この問いは、難しくもあり、またナンセンスでもある。
正義は人の数だけあり
正解は場面の数だけあり
正しさを決める前提は、環境によっていかようにも変化するから。
若いころは『正しさ』を伝えなければならない、と必死だった。
そもそも『正しさ』の何たるかも分かっていなかったし(今もわからないけれど)間違ったことを伝えてはいけない、と怯えていたのかもしれない。
自分を自分たらしめる前提。
それは生まれ持った自分の『肉体』
自分の『肉体=身体』だけは、自分の中の大前提として自らの裡に存在している。
それはある意味で、“抗えない前提” ともいえる。
それをネガティブに捉えるのか、ポジティブに捉えるのか。
ありのままの自分でいよう、とか、自分を好きになる、とか、自分を受け入れよう、とか世の中には“ポジティブに捉えよう風潮”が、少しばかり多い気がする。
前提にはそもそもネガティブもポジティブもない。
数字を代入するまえに『xとおく』前提に、ポジもネガもないように。
だから自分の身体という前提に、本来、ネガティブもポジティブもない。世間がそれをどちらかのバイアスに寄せてしまうだけで。
もって生まれた身体条件が、やはりそのまま前提条件になることも、また事実だ。
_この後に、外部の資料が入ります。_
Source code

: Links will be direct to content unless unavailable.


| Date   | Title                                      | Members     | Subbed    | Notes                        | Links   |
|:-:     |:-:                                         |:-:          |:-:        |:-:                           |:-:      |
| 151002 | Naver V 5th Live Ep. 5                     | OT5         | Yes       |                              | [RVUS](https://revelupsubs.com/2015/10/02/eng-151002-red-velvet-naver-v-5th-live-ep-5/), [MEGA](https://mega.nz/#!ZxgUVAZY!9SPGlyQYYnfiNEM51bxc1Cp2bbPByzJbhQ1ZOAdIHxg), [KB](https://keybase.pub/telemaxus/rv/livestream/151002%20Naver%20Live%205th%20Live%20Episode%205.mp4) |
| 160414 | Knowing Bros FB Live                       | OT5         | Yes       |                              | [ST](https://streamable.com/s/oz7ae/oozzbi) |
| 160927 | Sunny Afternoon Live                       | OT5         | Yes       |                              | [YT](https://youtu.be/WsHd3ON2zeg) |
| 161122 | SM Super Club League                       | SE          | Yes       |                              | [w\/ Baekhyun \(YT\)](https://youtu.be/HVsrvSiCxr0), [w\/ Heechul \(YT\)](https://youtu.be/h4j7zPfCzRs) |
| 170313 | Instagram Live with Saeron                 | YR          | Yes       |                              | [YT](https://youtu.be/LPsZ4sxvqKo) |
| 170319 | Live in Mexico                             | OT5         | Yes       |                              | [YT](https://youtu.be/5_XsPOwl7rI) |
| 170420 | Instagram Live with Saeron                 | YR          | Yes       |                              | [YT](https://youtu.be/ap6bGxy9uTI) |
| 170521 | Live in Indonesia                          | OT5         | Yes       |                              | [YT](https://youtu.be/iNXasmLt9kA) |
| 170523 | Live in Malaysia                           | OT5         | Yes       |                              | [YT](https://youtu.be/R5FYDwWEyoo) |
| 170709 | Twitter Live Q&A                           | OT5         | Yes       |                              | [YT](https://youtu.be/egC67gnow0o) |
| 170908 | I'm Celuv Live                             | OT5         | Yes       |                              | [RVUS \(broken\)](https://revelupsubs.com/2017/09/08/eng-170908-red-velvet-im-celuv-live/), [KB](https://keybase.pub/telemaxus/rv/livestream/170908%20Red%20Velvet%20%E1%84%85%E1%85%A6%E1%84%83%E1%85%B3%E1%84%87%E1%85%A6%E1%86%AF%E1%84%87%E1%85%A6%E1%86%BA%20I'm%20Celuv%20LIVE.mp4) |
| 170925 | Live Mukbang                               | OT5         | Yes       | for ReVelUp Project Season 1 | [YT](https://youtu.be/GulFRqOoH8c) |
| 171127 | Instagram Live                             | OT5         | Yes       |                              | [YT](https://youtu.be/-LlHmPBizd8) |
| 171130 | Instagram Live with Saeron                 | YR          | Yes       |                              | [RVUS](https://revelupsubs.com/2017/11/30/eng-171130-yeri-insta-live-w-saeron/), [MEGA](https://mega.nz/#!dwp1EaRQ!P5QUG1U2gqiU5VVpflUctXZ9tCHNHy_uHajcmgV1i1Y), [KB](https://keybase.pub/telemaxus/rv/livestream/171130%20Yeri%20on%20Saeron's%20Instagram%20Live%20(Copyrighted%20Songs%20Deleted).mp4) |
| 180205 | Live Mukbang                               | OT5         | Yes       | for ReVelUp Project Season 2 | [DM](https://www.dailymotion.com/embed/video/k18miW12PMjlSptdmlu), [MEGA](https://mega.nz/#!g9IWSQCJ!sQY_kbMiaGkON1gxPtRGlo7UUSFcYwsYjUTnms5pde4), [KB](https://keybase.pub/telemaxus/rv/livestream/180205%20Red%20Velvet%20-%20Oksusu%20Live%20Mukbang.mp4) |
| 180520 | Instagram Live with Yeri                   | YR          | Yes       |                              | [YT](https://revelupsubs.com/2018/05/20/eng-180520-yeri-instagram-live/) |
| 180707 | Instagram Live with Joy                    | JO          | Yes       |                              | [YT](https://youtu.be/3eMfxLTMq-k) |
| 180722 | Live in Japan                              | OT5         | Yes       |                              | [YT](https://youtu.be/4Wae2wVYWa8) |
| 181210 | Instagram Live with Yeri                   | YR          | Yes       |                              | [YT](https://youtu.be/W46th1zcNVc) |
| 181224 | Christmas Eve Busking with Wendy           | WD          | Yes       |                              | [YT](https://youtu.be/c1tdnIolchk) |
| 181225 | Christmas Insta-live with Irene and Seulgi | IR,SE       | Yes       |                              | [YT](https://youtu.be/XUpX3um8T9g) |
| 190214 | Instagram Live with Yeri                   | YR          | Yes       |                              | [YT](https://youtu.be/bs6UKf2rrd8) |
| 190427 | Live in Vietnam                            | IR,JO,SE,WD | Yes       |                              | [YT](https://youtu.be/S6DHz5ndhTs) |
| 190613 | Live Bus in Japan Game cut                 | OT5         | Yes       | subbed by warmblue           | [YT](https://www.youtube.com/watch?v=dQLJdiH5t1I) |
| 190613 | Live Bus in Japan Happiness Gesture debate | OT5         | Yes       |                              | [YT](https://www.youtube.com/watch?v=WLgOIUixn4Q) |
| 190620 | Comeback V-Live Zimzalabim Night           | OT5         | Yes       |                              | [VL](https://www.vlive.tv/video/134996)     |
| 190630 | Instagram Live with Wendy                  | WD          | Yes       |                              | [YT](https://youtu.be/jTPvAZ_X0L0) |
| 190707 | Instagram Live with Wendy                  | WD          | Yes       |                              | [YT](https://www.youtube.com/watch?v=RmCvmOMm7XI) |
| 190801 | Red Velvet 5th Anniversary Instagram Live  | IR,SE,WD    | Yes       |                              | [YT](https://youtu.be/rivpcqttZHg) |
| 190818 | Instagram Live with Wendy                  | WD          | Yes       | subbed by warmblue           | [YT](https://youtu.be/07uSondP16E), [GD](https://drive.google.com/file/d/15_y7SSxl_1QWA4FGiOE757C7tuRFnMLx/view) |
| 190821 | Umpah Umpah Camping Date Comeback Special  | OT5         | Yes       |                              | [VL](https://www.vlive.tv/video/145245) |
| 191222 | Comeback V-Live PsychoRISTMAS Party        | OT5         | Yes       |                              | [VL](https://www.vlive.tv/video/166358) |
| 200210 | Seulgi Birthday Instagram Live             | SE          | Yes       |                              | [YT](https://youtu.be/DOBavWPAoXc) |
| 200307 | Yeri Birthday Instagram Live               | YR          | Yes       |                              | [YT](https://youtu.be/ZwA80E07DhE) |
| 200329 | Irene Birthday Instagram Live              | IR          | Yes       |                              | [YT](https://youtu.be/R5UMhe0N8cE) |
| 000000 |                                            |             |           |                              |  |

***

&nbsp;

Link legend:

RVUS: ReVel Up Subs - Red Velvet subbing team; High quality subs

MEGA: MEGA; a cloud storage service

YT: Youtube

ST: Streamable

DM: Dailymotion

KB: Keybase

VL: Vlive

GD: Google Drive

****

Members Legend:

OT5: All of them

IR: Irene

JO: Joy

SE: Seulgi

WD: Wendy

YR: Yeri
ときにそれは残酷なまでに自分の前に立ちはだかるけれど、それも含めて自分の前提であることは変えられない。
誰一人として、まったく同じ肉体を持つ人間はいない。
人間の数だけ、身体という前提がある。
自分の身体を生きることが人生であり、その抗えない前提と向き合うことが生きていくということでもあるのだと思う。
しかしまた『人間』という同じ身体構造を持つ中で、本質的に変わらない前提もある。
それが解剖学的理論。
本質的に同一の前提。
それを共有できたら、身体感覚を誰かに言葉で伝えるとき、より明確に相手に伝わる。
その他の概念も、感覚的に共有しやすくなるのではないか。
私が理論や身体のしくみを伝えたいと思うのは、ただただその想い一つだけ。
知識をいっぱい蓄えようとか、その正しさを武器にしようとか、そんなのはなくていい。
舞台というフィールドの上で、試合という本番の中で、知識を肉体感覚に変換するヒマは、ない。
ハッキリ言ってそれどころじゃないから。
本番以外の時間の方が、生活の中ではるかに長い。
その長い時間の中、身体のしくみの前提をもっと知れたとしたら。
動きのメカニズムを知って、トレーニングできたら。
舞台の上で、試合の中で、無意識的に選択された動きに“使われる身体”は、カタチに決められて“使える身体”になる。
その可能性を、身体は秘めていると思う。
――― だってずっとその身体で、生きてきたんでしょう ―――
BUMP OF CHICKENの『ゼロ』。
この歌詞にグサッときた。
自分の身体で、生きる。
ただ、それしかないし、それ以上でもそれ以下でもない。
この身体で生きること以外、選びたくても選べない。
自分の肉体の前提を受け入れるということは、肉体の可能性をあきらめることなんかじゃない。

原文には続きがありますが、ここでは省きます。